Ainsi, il est indéniable qu'entre un examen de 15 jours par l'OFPRA et de 6 mois il y aura une réelle différence de qualité d'examen et d'étude du dossier (rien que parce que l'étranger en six mois a le temps de produire de nombreuses pièces justificatives pour expliquer sa situation et les persécutions pour lesquelles il demande une protection internationale). Il en est de même pour les délais de la CNDA et la formation en juge unique (une formation collégiale permet toujours un regard contradictoire sur les dossiers alors qu'un juge unique implique nécessairement de nombreux angles morts – subjectivité).

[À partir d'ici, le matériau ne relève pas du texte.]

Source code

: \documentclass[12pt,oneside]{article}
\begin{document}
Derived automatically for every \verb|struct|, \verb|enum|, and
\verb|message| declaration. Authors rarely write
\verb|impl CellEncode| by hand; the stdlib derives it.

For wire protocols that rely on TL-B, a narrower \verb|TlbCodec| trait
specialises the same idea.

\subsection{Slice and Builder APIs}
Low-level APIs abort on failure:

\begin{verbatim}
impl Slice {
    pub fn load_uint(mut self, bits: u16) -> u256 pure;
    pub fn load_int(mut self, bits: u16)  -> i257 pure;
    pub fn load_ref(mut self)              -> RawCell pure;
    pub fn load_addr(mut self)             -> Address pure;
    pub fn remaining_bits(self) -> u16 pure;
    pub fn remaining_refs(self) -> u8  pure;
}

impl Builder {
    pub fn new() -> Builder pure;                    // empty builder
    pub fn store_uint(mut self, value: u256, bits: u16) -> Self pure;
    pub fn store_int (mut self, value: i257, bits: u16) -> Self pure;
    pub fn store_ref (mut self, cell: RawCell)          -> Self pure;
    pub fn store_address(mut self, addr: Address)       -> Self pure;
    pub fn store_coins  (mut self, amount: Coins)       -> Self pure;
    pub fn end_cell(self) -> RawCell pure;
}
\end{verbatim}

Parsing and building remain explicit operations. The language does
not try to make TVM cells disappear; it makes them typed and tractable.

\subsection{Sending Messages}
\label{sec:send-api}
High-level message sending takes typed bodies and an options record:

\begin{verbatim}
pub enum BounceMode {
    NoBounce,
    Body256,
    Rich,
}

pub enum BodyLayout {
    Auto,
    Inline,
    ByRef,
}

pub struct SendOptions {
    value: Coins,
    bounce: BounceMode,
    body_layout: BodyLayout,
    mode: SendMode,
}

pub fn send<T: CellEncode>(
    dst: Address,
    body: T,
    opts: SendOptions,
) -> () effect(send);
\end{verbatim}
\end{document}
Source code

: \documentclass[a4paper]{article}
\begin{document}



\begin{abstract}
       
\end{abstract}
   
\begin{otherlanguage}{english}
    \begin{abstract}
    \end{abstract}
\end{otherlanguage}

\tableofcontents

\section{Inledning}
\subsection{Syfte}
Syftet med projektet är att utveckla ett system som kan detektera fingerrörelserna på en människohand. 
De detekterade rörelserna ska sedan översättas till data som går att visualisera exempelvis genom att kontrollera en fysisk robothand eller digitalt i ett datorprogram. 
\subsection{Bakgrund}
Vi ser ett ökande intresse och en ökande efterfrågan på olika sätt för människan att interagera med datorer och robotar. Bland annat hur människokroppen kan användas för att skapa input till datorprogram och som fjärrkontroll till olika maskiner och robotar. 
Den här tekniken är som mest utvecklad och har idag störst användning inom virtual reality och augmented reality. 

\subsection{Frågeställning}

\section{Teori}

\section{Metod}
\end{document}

Cette manœuvre du Gouvernement vise donc seulement à faire basculer beaucoup plus de personnes dans une procédure d'examen accélérée qui dégrade singulièrement la qualité de l'examen par l'OFPRA et la CNDA… Le droit d'asile sacrifié pour faire plus d'économies. Quel mépris profond pour l'état de droit et la protection à accorder aux plus vulnérables qui ont pu fuir les exactions et des pays en guerre.